Real behavioural change takes constant communication, constant reminding, day-in day-out.

Who has that amount of money plus that degree of incentive?

The answer may surprise you.

It isn’t the governments and it isn’t charities.

It’s the soap companies.

The people who make soap have an incentive to get people to buy soap, and to use more soap.

More importantly they have the money for constant communication to create real behavioural change.

It’s called advertising.

What advertising does is transform scientific facts into compelling messages.

It makes people buy things, it makes people use things.

This is what these governments want but don’t have the money for.

It’s what Unicef, Oxfam, and Save The Children want, but they don’t have the money either.

So they’ve partnered with Unilever, who make soap.

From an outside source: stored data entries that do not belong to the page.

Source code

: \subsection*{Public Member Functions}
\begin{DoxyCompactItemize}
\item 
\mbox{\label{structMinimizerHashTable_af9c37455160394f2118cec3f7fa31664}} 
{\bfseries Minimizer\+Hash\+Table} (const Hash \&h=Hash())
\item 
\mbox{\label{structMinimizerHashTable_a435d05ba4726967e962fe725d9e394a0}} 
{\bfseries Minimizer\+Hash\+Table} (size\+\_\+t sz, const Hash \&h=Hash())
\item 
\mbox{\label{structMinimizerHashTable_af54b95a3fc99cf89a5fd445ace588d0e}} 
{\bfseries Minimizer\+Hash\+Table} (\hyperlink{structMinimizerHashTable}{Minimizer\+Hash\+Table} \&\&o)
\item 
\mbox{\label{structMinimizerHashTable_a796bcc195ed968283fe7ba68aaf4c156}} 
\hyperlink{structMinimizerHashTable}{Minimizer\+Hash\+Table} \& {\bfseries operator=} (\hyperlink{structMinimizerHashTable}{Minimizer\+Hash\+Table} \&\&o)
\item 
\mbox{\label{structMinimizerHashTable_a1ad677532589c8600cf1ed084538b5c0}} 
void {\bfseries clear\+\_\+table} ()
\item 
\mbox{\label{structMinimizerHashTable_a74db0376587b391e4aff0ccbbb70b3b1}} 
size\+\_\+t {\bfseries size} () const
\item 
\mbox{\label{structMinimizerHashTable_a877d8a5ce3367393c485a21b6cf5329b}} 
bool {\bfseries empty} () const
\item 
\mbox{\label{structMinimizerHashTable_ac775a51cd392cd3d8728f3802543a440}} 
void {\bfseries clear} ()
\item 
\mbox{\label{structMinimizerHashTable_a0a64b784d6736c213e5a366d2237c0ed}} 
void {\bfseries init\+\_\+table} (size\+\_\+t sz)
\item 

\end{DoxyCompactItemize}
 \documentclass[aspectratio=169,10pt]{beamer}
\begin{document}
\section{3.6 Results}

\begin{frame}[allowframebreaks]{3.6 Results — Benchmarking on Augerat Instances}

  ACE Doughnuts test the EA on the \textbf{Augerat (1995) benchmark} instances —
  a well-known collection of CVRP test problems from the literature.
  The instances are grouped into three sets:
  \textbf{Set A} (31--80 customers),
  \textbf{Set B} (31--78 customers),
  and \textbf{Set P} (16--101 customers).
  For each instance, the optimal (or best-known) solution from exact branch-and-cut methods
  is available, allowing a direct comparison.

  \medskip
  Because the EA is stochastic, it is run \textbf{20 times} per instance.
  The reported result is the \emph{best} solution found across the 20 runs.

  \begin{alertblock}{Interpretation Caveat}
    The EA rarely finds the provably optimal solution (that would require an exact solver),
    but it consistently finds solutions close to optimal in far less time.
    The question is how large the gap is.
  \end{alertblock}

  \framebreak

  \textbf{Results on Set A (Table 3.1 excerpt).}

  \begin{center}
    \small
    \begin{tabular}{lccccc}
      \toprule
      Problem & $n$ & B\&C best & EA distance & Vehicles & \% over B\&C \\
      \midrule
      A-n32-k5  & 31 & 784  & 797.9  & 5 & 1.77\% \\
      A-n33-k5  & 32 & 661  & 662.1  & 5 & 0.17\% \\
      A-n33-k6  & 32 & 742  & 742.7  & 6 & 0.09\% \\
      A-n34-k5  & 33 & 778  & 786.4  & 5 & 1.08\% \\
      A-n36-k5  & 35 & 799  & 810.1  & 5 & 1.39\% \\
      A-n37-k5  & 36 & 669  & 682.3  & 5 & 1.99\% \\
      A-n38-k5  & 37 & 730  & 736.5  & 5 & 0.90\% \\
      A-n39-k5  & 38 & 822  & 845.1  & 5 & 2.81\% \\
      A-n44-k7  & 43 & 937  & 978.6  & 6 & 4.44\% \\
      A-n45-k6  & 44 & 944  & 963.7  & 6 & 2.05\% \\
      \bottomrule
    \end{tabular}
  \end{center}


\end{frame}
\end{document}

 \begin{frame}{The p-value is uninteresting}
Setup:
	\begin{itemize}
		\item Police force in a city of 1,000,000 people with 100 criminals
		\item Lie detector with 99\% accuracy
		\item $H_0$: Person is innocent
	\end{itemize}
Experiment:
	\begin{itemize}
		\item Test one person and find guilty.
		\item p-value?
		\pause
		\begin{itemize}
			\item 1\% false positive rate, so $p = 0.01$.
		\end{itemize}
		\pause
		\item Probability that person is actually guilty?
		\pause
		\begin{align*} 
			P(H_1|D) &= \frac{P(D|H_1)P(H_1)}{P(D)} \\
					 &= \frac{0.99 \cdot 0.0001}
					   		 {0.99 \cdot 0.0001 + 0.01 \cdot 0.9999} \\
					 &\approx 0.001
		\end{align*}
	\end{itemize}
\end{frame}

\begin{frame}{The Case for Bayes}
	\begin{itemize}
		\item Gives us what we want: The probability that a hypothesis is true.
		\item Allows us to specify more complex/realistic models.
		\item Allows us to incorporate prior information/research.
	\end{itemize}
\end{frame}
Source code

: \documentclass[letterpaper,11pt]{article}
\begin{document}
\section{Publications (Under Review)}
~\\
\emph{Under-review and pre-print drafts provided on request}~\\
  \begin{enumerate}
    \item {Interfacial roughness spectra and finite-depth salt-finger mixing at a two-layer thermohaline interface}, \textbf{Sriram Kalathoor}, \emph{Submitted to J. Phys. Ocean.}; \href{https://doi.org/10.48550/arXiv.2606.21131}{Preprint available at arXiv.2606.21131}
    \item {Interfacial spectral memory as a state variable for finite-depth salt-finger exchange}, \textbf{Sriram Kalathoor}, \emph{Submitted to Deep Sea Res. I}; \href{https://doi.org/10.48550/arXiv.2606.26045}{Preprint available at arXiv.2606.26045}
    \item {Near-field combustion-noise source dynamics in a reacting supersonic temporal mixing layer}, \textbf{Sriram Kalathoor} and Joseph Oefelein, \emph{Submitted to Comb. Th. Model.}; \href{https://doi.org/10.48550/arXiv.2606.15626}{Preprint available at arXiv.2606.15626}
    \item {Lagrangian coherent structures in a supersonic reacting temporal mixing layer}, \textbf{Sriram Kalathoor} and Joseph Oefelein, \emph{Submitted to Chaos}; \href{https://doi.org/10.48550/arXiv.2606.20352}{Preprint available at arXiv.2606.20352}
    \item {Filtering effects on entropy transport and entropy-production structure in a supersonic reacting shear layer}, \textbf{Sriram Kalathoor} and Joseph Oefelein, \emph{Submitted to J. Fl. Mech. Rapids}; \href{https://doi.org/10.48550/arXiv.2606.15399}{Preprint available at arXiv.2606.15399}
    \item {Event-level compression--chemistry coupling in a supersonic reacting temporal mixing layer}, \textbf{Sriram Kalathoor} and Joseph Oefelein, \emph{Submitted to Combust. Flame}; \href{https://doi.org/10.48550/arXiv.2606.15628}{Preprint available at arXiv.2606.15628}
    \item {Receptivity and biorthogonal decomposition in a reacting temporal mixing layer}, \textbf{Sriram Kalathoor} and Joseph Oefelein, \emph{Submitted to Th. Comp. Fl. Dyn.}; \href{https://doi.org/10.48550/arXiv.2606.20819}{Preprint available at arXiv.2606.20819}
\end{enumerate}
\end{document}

They all want the same thing: to sell more soap.

But not just to sell soap.

Research shows that families in Asia have soap, but they keep it in a cupboard.

They use it for bathing, or for laundry, or for the dishes.

They need educating about regular hand washing with soap.

Making people use more soap more often is in everyone’s interest.

A spokesperson said, “Big business is doing what governments can’t. The profit motive is transforming health outcomes. Business has grown by double-digits while child mortality has fallen in all the places where soap use has increased. It reduces deaths from diarrhoea by 45%, deaths from pneumonia by 23%, and school absenteeism by up to 50%”.

This is basic behavioural economics: set the game up so that people make money by doing good.

The spokesperson said, “It may be uncomfortable for some people to hear the words ‘business growth’ and ‘lives saved’ in the same sentence. But without that business growth we cannot achieve the change we need”.

Unilever is uniquely placed to do this. In 1895 they launched Lifebuoy Soap to combat the cholera that was sweeping Victorian England.

Today they are using Lifebuoy Soap to combat cholera in Ghana.

Advertising makes people understand the need to regularly wash their hands with soap.

The more people understand, the more soap they use.

The more soap they use, the more lives are saved.

When you set the game up right, it works for everyone.